Goal of the exercise: Given the records below, would you repeat exactly the lines that begin at the one containing "3 Brad Pitt" and end at the one containing "6 Rotten tom…", inclusive?

Collected data:
---------------

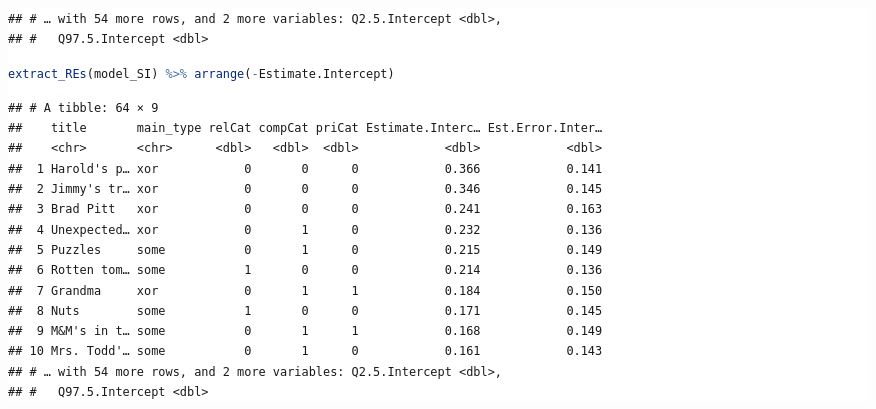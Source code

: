     ## # … with 54 more rows, and 2 more variables: Q2.5.Intercept <dbl>,
    ## #   Q97.5.Intercept <dbl>

``` r
extract_REs(model_SI) %>% arrange(-Estimate.Intercept)
```

    ## # A tibble: 64 × 9
    ##    title       main_type relCat compCat priCat Estimate.Interc… Est.Error.Inter…
    ##    <chr>       <chr>      <dbl>   <dbl>  <dbl>            <dbl>            <dbl>
    ##  1 Harold's p… xor            0       0      0            0.366            0.141
    ##  2 Jimmy's tr… xor            0       0      0            0.346            0.145
    ##  3 Brad Pitt   xor            0       0      0            0.241            0.163
    ##  4 Unexpected… xor            0       1      0            0.232            0.136
    ##  5 Puzzles     some           0       1      0            0.215            0.149
    ##  6 Rotten tom… some           1       0      0            0.214            0.136
    ##  7 Grandma     xor            0       1      1            0.184            0.150
    ##  8 Nuts        some           1       0      0            0.171            0.145
    ##  9 M&M's in t… some           0       1      1            0.168            0.149
    ## 10 Mrs. Todd'… some           0       1      0            0.161            0.143
    ## # … with 54 more rows, and 2 more variables: Q2.5.Intercept <dbl>,
    ## #   Q97.5.Intercept <dbl>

---------------

Task response:
    ##  3 Brad Pitt   xor            0       0      0            0.241            0.163
    ##  4 Unexpected… xor            0       1      0            0.232            0.136
    ##  5 Puzzles     some           0       1      0            0.215            0.149
    ##  6 Rotten tom… some           1       0      0            0.214            0.136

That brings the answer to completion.